*What is being asked*. Only the lines holding "defaultPreferences" are wanted; find them in the listing and return each one.

___

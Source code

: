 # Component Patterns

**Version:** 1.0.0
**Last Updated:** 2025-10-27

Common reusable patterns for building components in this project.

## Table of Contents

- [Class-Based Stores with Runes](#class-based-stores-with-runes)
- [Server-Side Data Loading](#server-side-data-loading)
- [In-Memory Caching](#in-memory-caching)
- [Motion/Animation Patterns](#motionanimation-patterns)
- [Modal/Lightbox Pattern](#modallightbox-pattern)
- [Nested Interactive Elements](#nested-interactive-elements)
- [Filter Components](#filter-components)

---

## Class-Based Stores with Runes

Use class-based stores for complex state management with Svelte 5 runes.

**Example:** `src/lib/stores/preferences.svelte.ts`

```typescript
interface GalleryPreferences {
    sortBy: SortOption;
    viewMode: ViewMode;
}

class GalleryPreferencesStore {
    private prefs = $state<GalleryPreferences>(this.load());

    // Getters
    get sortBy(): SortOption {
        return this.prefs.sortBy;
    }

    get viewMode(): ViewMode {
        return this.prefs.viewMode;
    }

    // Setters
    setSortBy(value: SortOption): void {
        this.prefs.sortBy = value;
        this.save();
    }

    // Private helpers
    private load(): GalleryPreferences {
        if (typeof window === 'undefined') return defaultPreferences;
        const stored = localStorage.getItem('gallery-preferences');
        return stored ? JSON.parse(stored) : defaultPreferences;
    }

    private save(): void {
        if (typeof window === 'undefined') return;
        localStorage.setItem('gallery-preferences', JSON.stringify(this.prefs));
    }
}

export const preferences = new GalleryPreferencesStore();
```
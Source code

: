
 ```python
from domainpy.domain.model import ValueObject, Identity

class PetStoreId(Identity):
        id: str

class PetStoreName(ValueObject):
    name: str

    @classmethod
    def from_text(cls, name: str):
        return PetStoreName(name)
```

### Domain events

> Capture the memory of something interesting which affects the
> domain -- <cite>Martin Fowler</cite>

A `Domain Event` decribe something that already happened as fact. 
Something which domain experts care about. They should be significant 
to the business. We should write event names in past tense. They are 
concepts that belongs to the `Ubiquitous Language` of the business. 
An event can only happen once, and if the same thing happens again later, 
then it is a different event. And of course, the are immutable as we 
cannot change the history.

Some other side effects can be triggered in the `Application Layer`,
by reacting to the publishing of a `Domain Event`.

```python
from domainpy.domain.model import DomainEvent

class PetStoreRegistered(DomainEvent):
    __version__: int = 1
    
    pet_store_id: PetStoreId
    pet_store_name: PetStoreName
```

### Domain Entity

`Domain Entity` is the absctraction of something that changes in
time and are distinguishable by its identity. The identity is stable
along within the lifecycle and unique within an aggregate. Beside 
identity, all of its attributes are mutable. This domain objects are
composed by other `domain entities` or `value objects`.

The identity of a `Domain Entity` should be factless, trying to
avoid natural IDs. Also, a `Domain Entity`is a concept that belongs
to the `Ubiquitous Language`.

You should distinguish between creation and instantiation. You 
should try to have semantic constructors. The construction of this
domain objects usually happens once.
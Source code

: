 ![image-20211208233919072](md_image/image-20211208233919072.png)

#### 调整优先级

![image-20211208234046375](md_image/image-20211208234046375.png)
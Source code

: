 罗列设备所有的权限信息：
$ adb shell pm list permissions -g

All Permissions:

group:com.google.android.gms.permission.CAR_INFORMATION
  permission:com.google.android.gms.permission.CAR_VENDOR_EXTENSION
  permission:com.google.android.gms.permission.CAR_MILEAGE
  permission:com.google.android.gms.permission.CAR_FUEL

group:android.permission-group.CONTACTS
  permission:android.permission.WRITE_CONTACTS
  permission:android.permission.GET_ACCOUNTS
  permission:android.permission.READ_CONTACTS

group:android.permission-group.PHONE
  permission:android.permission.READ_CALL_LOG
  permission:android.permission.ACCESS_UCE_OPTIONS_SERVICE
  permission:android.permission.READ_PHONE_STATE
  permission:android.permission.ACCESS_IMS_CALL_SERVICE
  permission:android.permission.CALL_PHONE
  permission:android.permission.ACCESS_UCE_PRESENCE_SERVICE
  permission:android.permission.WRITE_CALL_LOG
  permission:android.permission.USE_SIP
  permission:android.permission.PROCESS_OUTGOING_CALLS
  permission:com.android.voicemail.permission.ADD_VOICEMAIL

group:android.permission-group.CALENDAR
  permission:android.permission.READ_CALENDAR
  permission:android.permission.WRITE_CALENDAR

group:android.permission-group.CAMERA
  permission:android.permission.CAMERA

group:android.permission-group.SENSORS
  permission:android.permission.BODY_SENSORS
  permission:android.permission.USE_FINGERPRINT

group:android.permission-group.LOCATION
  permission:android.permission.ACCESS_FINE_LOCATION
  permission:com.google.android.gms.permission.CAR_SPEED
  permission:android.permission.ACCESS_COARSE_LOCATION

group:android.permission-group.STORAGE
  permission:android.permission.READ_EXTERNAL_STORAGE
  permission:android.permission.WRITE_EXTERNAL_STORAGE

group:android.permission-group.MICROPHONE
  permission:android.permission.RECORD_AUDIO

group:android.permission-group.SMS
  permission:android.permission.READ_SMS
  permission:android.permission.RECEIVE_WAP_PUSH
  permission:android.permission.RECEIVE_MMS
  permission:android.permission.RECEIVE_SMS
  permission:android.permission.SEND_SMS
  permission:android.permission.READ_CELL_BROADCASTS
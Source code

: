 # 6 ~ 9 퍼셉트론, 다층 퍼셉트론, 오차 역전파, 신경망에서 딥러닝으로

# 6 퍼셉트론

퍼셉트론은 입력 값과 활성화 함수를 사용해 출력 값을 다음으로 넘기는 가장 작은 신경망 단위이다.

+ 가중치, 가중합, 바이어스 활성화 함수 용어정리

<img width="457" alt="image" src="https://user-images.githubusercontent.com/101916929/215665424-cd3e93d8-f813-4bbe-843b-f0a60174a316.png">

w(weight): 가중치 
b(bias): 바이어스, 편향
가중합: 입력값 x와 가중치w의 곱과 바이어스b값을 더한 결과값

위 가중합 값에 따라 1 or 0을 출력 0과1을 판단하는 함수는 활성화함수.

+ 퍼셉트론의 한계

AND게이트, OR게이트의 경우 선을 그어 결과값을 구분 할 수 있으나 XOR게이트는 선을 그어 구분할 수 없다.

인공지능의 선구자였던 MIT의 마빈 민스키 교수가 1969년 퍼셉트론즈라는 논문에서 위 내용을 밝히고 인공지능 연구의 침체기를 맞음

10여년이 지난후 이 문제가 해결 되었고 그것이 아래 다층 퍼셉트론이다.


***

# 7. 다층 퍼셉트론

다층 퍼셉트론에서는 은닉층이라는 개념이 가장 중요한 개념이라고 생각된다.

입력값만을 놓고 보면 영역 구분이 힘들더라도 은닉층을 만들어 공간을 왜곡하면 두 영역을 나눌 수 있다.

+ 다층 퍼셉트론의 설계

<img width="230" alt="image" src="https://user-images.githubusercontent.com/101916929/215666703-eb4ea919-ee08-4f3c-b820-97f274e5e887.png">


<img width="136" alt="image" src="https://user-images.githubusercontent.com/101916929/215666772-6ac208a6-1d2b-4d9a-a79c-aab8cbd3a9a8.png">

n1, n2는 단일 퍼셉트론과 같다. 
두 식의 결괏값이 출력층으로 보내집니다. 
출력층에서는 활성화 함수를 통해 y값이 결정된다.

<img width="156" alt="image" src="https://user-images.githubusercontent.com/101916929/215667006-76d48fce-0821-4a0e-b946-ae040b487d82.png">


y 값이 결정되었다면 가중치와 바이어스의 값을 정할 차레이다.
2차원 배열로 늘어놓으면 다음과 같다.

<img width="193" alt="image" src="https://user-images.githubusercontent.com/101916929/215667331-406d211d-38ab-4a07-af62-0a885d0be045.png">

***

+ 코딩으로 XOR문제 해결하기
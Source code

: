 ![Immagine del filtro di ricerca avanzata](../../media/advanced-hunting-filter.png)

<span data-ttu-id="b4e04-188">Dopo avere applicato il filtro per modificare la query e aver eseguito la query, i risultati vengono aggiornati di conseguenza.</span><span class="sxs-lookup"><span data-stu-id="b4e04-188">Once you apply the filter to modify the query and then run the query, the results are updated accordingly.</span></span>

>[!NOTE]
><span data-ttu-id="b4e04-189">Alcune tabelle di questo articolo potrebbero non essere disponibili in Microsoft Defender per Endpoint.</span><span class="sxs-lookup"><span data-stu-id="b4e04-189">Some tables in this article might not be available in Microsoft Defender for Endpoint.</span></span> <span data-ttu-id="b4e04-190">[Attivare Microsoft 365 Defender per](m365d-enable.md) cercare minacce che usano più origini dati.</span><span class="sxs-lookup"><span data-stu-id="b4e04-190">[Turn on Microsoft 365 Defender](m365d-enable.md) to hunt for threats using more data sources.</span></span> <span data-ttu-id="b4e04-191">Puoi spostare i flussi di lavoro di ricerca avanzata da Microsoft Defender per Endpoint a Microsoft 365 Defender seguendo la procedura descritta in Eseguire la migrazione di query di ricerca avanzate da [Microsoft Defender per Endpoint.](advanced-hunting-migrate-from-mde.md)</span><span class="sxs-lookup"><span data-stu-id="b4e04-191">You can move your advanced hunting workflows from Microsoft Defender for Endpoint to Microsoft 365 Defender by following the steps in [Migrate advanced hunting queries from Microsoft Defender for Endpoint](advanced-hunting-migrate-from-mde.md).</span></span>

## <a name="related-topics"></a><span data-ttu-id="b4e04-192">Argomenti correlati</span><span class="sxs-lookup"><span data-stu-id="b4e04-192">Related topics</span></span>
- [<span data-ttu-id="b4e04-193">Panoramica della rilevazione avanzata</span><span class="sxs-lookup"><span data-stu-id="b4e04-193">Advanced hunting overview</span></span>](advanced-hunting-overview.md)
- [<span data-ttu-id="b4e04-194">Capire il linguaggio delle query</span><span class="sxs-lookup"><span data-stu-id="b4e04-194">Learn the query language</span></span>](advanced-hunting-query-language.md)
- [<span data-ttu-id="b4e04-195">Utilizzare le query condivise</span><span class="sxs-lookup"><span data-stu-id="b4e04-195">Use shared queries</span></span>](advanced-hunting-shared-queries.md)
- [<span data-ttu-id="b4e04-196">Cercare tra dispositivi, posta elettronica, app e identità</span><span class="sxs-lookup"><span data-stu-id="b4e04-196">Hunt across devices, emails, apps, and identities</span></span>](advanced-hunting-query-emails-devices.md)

___

*Answer section*.
        if (typeof window === 'undefined') return defaultPreferences;
        return stored ? JSON.parse(stored) : defaultPreferences;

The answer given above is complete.